En hayal kırıklığı MARKAM: Beklentimle veya algımdaki yeriyle kıyasladığımda beni şaşırtan markayı ifade ediyor.

Bir daha tövbe MARKAM: Skandal denilecek derecede kötü bir deneyim yaşadığım markayı ifade ediyor. Bu markayla bir daha deneyim yaşamamaya tövbe ediyorum.

Doğal olarak bazı aylar belli başlıkların boş olabileceği gibi, bazı aylarda da birkaç markalı başlıkların olması muhtemel. Veya yeni başlıkların... Her ayın sonunda yayınlayacağım bu deneyimlerimi yıllık bazda da değerlendireceğim tabii ki. Umarım yorum sekmesi aracılığıyla sizde bu uygulamama katılır ve birbirimizle paylaştığımız deneyimlerimiz sayesinde daha da doğru marka tercihlerine yöneliriz.

23 Nisan 2010 Cuma

Pizza ve Futbol...

20 Aralık 2009 tarihindeki Trabzonspor-Fenerbahçe maçı özelinde futbolun ne denli bir endüstri haline geldiğinden bahsetmiştim. Bu endüstri içerisinde, ağırlıklı olarak bir kişinin yarattığı etkilerden bahsettiğim yazımda bir bütün içerisindeki eylemlere de yer vermiştim. Bu yazımla paralellik arzeden ve kapsamı bir adım daha öteye götüren bir çalışmadan bahsederek de, 90 dakikalık endüstri düşüncemizi sağlamlaştıralım.

1960 yılında ABD'de kurulan ve bugün 65 ülkede 8.750 restoran işleten Dominos'un yaptırdığı bir araştırma futbol endüstrisinin gerçeğini ortaya koyuyor. Lafı fazla uzatmadan yapılan araştırma sonuçlarını verelim. Zaten sonuçlar herşeyi anlatıyor:

  • 18 Nisan 2010 akşamı oynanan Fenerbahçe-Beşiktaş derbisinin olduğu Pazar günü Domino's Pizza'nın satışları %20 oranında artış gösterdi.
  • Mart ayında oynanan Galatasaray-Fenerbahçe derbisi günü ise Dominos'un satışlarındaki artış %30'du.
  • FB-BJK derbisinde en çok pizza siparişi Fenerbahçenin golünün ardından verildi. (Golün 2. dakikada gelmiş olduğu düşünüldüğünde gol coşkusu ile artan mutluluk sonrası sipariş artışı mı yoksa genel anlamda futbol keyfinin pizza ile taçlandırılmasımı olduğunu bu istatistiktan anlamak zor.) Bu gol sonrası alınan sipariş bu gol öncesindeki sipariş sayısının tam iki katı seviyelerde gerçekleşti.
  • Derbinin oynandığı gün en yüksek sipariş artışının gerçekleştiği yer ise %53'lük artış ile Kadıköy!

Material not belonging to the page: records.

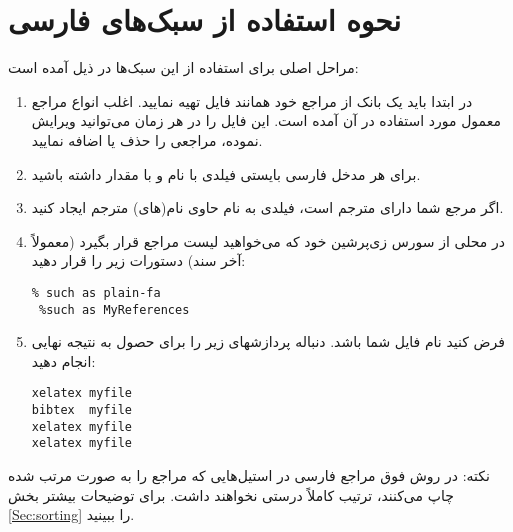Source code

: \documentclass{article}
\theoremstyle{plain}\newtheorem{question}{پرسش}
\begin{document}
\section{ نحوه استفاده از سبک‌های فارسی}
 مراحل اصلی برای استفاده از این سبک‌ها در ذیل آمده است:
\begin{enumerate}
\item در ابتدا باید یک بانک از مراجع خود همانند فایل  تهیه نمایید. اغلب انواع مراجع معمول مورد استفاده در آن آمده است. این فایل را در هر زمان می‌توانید ویرایش نموده، مراجعی را حذف یا اضافه نمایید.
\item برای هر مدخل فارسی بایستی فیلدی با نام  و با مقدار  داشته باشید.
\item اگر مرجع شما دارای مترجم است، فیلدی به نام  حاوی نام(های) مترجم ایجاد کنید.
\item در محلی از سورس زی‌پرشین خود که می‌خواهید لیست مراجع قرار بگیرد (معمولاً آخر سند) دستورات زیر را قرار دهید:
\begin{LTR}
\begin{verbatim}
% such as plain-fa 
 %such as MyReferences
\end{verbatim}
\end{LTR}
\item فرض کنید نام فایل شما   باشد. دنباله پردازشهای زیر را برای حصول به نتیجه نهایی انجام دهید:

\begin{LTR}
\begin{verbatim}
xelatex myfile  
bibtex  myfile  
xelatex myfile  
xelatex myfile  
\end{verbatim}
\end{LTR}
\end{enumerate}
نکته: در روش فوق مراجع فارسی در استیل‌هایی که مراجع را به صورت مرتب شده چاپ می‌کنند، ترتیب کاملاً درستی نخواهند داشت. برای توضیحات بیشتر بخش‌ \ref{Sec:sorting} را ببینید.
\end{document}
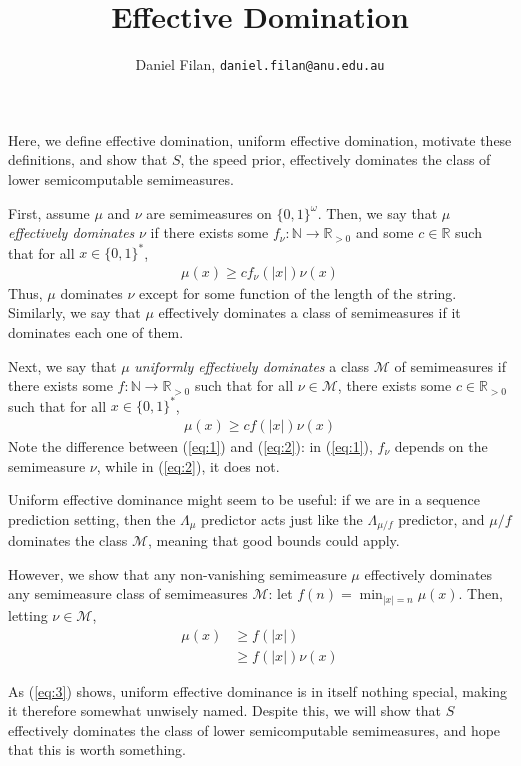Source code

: \documentclass[12pt]{article}
\title{Effective Domination}
\author{Daniel Filan, \texttt{daniel.filan@anu.edu.au}}
\date{}
\newcommand\R{\mathbb{R}}
\newcommand\N{\mathbb{N}}
\begin{document}
 
\maketitle

Here, we define effective domination, uniform effective domination, motivate these definitions, and show that $S$, the speed prior, effectively dominates the class of lower semicomputable semimeasures.

First, assume $\mu$ and $\nu$ are semimeasures on $\{0,1\}^\omega$. Then, we say that $\mu$ \textit{effectively dominates} $\nu$ if there exists some $f_{\nu} : \N \rightarrow \R_{>0}$ and some $c \in \R$ such that for all $x \in \{0,1\}^*$,
\begin{align}
  \mu(x) \geq c f_\nu(|x|) \nu(x)\label{eq:1}
\end{align}
Thus, $\mu$ dominates $\nu$ except for some function of the length of the string. Similarly, we say that $\mu$ effectively dominates a class of semimeasures if it dominates each one of them.

Next, we say that $\mu$ \textit{uniformly effectively dominates} a class $\mathcal{M}$ of semimeasures if there exists some $f: \N \rightarrow \R_{>0}$ such that for all $\nu \in \mathcal{M}$, there exists some $c \in \R_{>0}$ such that for all $x \in \{0,1\}^*$,
\begin{align}
  \mu(x) \geq c f(|x|) \nu(x) \label{eq:2}
\end{align}
Note the difference between (\ref{eq:1}) and (\ref{eq:2}): in (\ref{eq:1}), $f_\nu$ depends on the semimeasure $\nu$, while in (\ref{eq:2}), it does not.

Uniform effective dominance might seem to be useful: if we are in a sequence prediction setting, then the $\Lambda_\mu$ predictor acts just like the $\Lambda_{\mu/f}$ predictor, and $\mu/f$ dominates the class $\mathcal{M}$, meaning that good bounds could apply.

However, we show that any non-vanishing semimeasure $\mu$ effectively dominates any semimeasure class of semimeasures $\mathcal{M}$: let $f(n) = \min_{|x| = n}\mu(x)$. Then, letting $\nu \in \mathcal{M}$,
\begin{align}
  \mu(x) &\geq f(|x|) \nonumber \\
  &\geq f(|x|) \nu(x) \label{eq:3}
\end{align}

As (\ref{eq:3}) shows, uniform effective dominance is in itself nothing special, making it therefore somewhat unwisely named. Despite this, we will show that $S$ effectively dominates the class of lower semicomputable semimeasures, and hope that this is worth something.
\end{document}
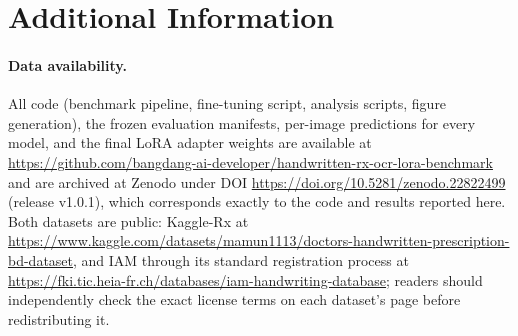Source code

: \documentclass[12pt]{article}
\begin{document}
\section*{Additional Information}

\paragraph{Data availability.} All code (benchmark pipeline, fine-tuning script, analysis scripts, figure
generation), the frozen evaluation manifests, per-image predictions for every model, and the final LoRA
adapter weights are available at
\url{https://github.com/bangdang-ai-developer/handwritten-rx-ocr-lora-benchmark} and are archived at Zenodo
under DOI \url{https://doi.org/10.5281/zenodo.22822499} (release v1.0.1), which corresponds exactly to the
code and results reported here. Both datasets are public: Kaggle-Rx
at \url{https://www.kaggle.com/datasets/mamun1113/doctors-handwritten-prescription-bd-dataset}, and IAM
through its standard registration process at \url{https://fki.tic.heia-fr.ch/databases/iam-handwriting-database};
readers
should independently check the exact license terms on each dataset's page before redistributing it.
\end{document}
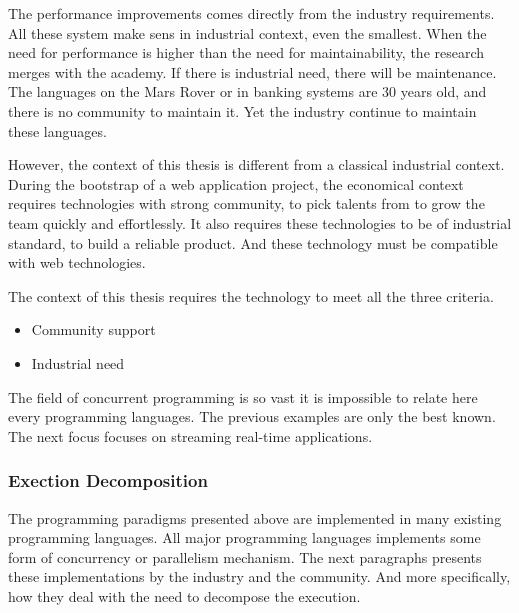 The performance improvements comes directly from the industry requirements.
All these system make sens in industrial context, even the smallest.
When the need for performance is higher than the need for maintainability, the research merges with the academy.
If there is industrial need, there will be maintenance.
The languages on the Mars Rover or in banking systems are 30 years old, and there is no community to maintain it.
Yet the industry continue to maintain these languages.

However, the context of this thesis is different from a classical industrial context.
During the bootstrap of a web application project, the economical context requires technologies with strong community, to pick talents from to grow the team quickly and effortlessly.
It also requires these technologies to be of industrial standard, to build a reliable product.
And these technology must be compatible with web technologies.

The context of this thesis requires the technology to meet all the three criteria.
\begin{itemize}
\item Community support
\item Industrial need
\end{itemize}


The field of concurrent programming is so vast it is impossible to relate here every programming languages.
The previous examples are only the best known.
The next focus focuses on streaming real-time applications.







\subsubsection{Exection Decomposition}


The programming paradigms presented above are implemented in many existing programming languages.
All major programming languages implements some form of concurrency or parallelism mechanism.
The next paragraphs presents these implementations by the industry and the community.
And more specifically, how they deal with the need to decompose the execution.

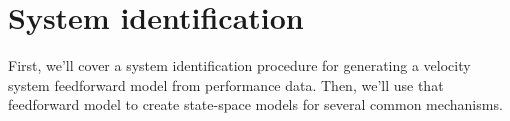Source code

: 
\chapter{System identification}

First, we'll cover a system identification procedure for generating a velocity
system feedforward model from performance data. Then, we'll use that feedforward
model to create state-space models for several common mechanisms.

\renewcommand*{\chapterpath}{\partpath/system-identification}




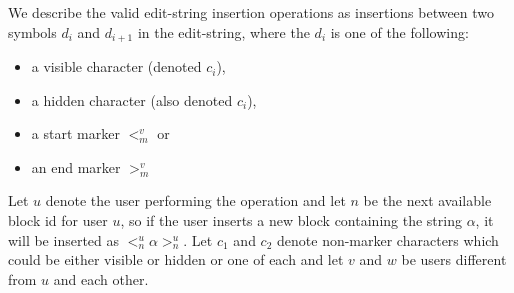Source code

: \documentclass{amsart}
\begin{document}
We describe the valid edit-string insertion operations as insertions
between two symbols $d_i$ and $d_{i+1}$ in the edit-string, where the $d_i$
is one of the following:
\begin{itemize}
\item  a visible character (denoted $c_i$),
\item a hidden character (also denoted $c_i$),
\item  a start marker $<^v_m$ or
\item an end marker $>^v_m$
\end{itemize}
Let $u$ denote the user performing
the operation and let $n$ be the next available block id for user $u$, so if
the user inserts a new block containing the string $\alpha$, it will be inserted
as $<^u_n \alpha >^u_n$.  Let $c_1$ and $c_2$ denote non-marker characters
which could be either visible or hidden or one of each and let
 $v$ and $w$ be users different from $u$ and each other.
\end{document}
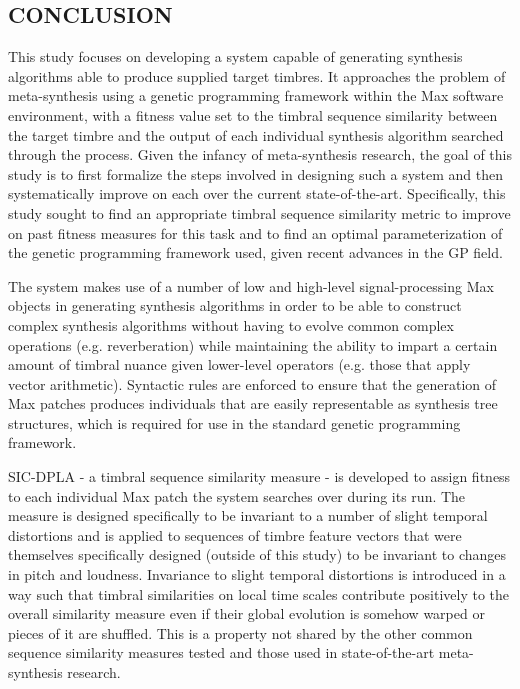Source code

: \documentclass[12pt]{report} 	%
\numberwithin{figure}{chapter}
\numberwithin{table}{chapter}
\numberwithin{equation}{chapter}
\begin{document}
\begin{flushleft}
\vspace*{\QuarterPage}
\chapter{CONCLUSION} %
This study focuses on developing a system capable of generating synthesis algorithms able to produce supplied target timbres. It approaches the problem of meta-synthesis using a genetic programming framework within the Max software environment, with a fitness value set to the timbral sequence similarity between the target timbre and the output of each individual synthesis algorithm searched through the process. Given the infancy of meta-synthesis research, the goal of this study is to first formalize the steps involved in designing such a system and then systematically improve on each over the current state-of-the-art. Specifically, this study sought to find an appropriate timbral sequence similarity metric to improve on past fitness measures for this task and to find an optimal parameterization of the genetic programming framework used, given recent advances in the GP field.

The system makes use of a number of low and high-level signal-processing Max objects in generating synthesis algorithms in order to be able to construct complex synthesis algorithms without having to evolve common complex operations (e.g. reverberation) while maintaining the ability to impart a certain amount of timbral nuance given lower-level operators (e.g. those that apply vector arithmetic). Syntactic rules are enforced to ensure that the generation of Max patches produces individuals that are easily representable as synthesis tree structures, which is required for use in the standard genetic programming framework.

SIC-DPLA - a timbral sequence similarity measure - is developed to assign fitness to each individual Max patch the system searches over during its run. The measure is designed specifically to be invariant to a number of slight temporal distortions and is applied to sequences of timbre feature vectors that were themselves specifically designed (outside of this study) to be invariant to changes in pitch and loudness. Invariance to slight temporal distortions is introduced in a way such that timbral similarities on local time scales contribute positively to the overall similarity measure even if their global evolution is somehow warped or pieces of it are shuffled. This is a property not shared by the other common sequence similarity measures tested and those used in state-of-the-art meta-synthesis research.


\end{flushleft}
\end{document}
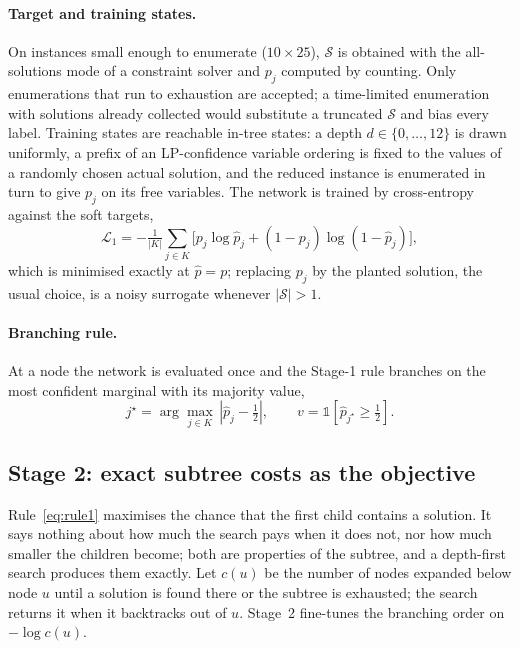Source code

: \documentclass[final,5p,times,twocolumn,authoryear]{elsarticle}
\newcommand{\SOL}{\mathcal{S}}
\begin{document}
\paragraph{Target and training states.} On instances small enough to enumerate ($10\times25$), $\SOL$ is obtained with the all-solutions mode of a constraint solver and $p_j$ computed by counting. Only enumerations that run to exhaustion are accepted; a time-limited enumeration with solutions already collected would substitute a truncated $\SOL$ and bias every label. Training states are reachable in-tree states: a depth $d\in\{0,\dots,12\}$ is drawn uniformly, a prefix of an LP-confidence variable ordering is fixed to the values of a randomly chosen actual solution, and the reduced instance is enumerated in turn to give $p_j$ on its free variables. The network is trained by cross-entropy against the soft targets,
\begin{equation}
\mathcal{L}_1=-\tfrac{1}{|K|}\sum_{j\in K}\bigl[p_j\log\hat p_j+(1-p_j)\log(1-\hat p_j)\bigr],
\label{eq:loss1}
\end{equation}
which is minimised exactly at $\hat p=p$; replacing $p_j$ by the planted solution, the usual choice, is a noisy surrogate whenever $|\SOL|>1$.

\paragraph{Branching rule.} At a node the network is evaluated once and the Stage-1 rule branches on the most confident marginal with its majority value,
\begin{equation}
j^\star=\arg\max_{j\in K}\,|\hat p_j-\tfrac12|,\qquad v=\mathbb{1}[\hat p_{j^\star}\ge\tfrac12].
\label{eq:rule1}
\end{equation}

\subsection{Stage 2: exact subtree costs as the objective}
\label{sec:method-stage2}

Rule~\eqref{eq:rule1} maximises the chance that the first child contains a solution. It says nothing about how much the search pays when it does not, nor how much smaller the children become; both are properties of the subtree, and a depth-first search produces them exactly. Let $c(u)$ be the number of nodes expanded below node $u$ until a solution is found there or the subtree is exhausted; the search returns it when it backtracks out of $u$. Stage~2 fine-tunes the branching order on $-\log c(u)$.
\end{document}
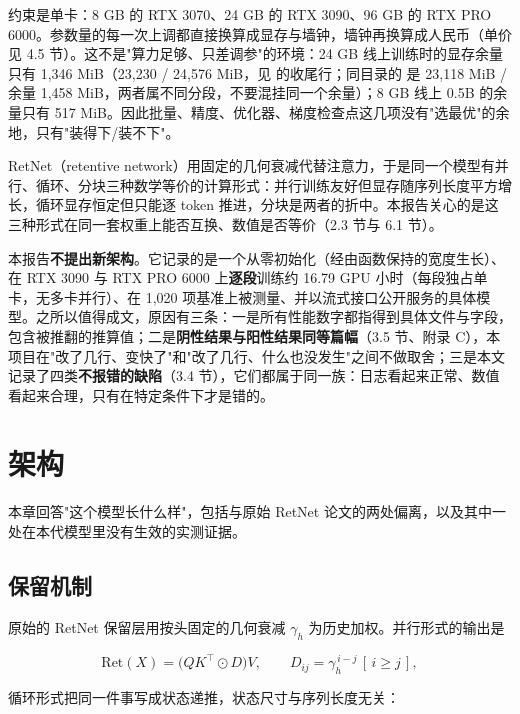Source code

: \documentclass[11pt,openany]{ctexart}
\begin{document}
约束是单卡：8 GB 的 RTX 3070、24 GB 的 RTX 3090、96 GB 的 RTX PRO 6000。参数量的每一次上调都直接换算成显存与墙钟，墙钟再换算成人民币（单价见 4.5 节）。这不是"算力足够、只差调参"的环境：24 GB 线上训练时的显存余量只有 1,346 MiB（23,230 / 24,576 MiB，见  的收尾行；同目录的  是 23,118 MiB / 余量 1,458 MiB，两者属不同分段，不要混挂同一个余量）；8 GB 线上 0.5B 的余量只有 517 MiB。因此批量、精度、优化器、梯度检查点这几项没有"选最优"的余地，只有"装得下/装不下"。

RetNet（retentive network）用固定的几何衰减代替注意力，于是同一个模型有并行、循环、分块三种数学等价的计算形式：并行训练友好但显存随序列长度平方增长，循环显存恒定但只能逐 token 推进，分块是两者的折中。本报告关心的是这三种形式在同一套权重上能否互换、数值是否等价（2.3 节与 6.1 节）。

本报告\textbf{不提出新架构}。它记录的是一个从零初始化（经由函数保持的宽度生长）、在 RTX 3090 与 RTX PRO 6000 上\textbf{逐段}训练约 16.79 GPU 小时（每段独占单卡，无多卡并行）、在 1,020 项基准上被测量、并以流式接口公开服务的具体模型。之所以值得成文，原因有三条：一是所有性能数字都指得到具体文件与字段，包含被推翻的推算值；二是\textbf{阴性结果与阳性结果同等篇幅}（3.5 节、附录 C），本项目在"改了几行、变快了"和"改了几行、什么也没发生"之间不做取舍；三是本文记录了四类\textbf{不报错的缺陷}（3.4 节），它们都属于同一族：日志看起来正常、数值看起来合理，只有在特定条件下才是错的。

\section{架构}

本章回答"这个模型长什么样"，包括与原始 RetNet 论文的两处偏离，以及其中一处在本代模型里没有生效的实测证据。

\subsection{保留机制}

原始的 RetNet 保留层用按头固定的几何衰减 $\gamma_h$ 为历史加权。并行形式的输出是

\[
\mathrm{Ret}(X)=\big(QK^{\top}\odot D\big)V,\qquad D_{ij}=\gamma_h^{\,i-j}\,[\,i\ge j\,],
\]

循环形式把同一件事写成状态递推，状态尺寸与序列长度无关：
\end{document}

Pazarlama planları yaparken en ince detaylara kadar inmek gerekiyor; hele ki günümüz rekabet ortamında. E ne demişler: "Başarı küçük ayrıntılarda saklıdır. " Anlaşılan Domino's bu bilinci çoktan oturttmuş.

Yazıyı sonlandırırken Domino's Pizza'nın ülkemizdeki yerinden de kısaca bahsedelim:
- 16 ilde 137 şube aracılığıyla hizmet veriyor,
- Gebze, İzmir ve Ankara'da fabrikaları var,
- Ülkemizde 1.600 çalışanı var ve
- Üretimde %100 yerli ürün kullanıyor.


15 Nisan 2010 Perşembe

Tüketici Kabulleniyor: Ucuz Mal Alacak Kadar Zengin Değilim ve Doğamı Seviyorum!!!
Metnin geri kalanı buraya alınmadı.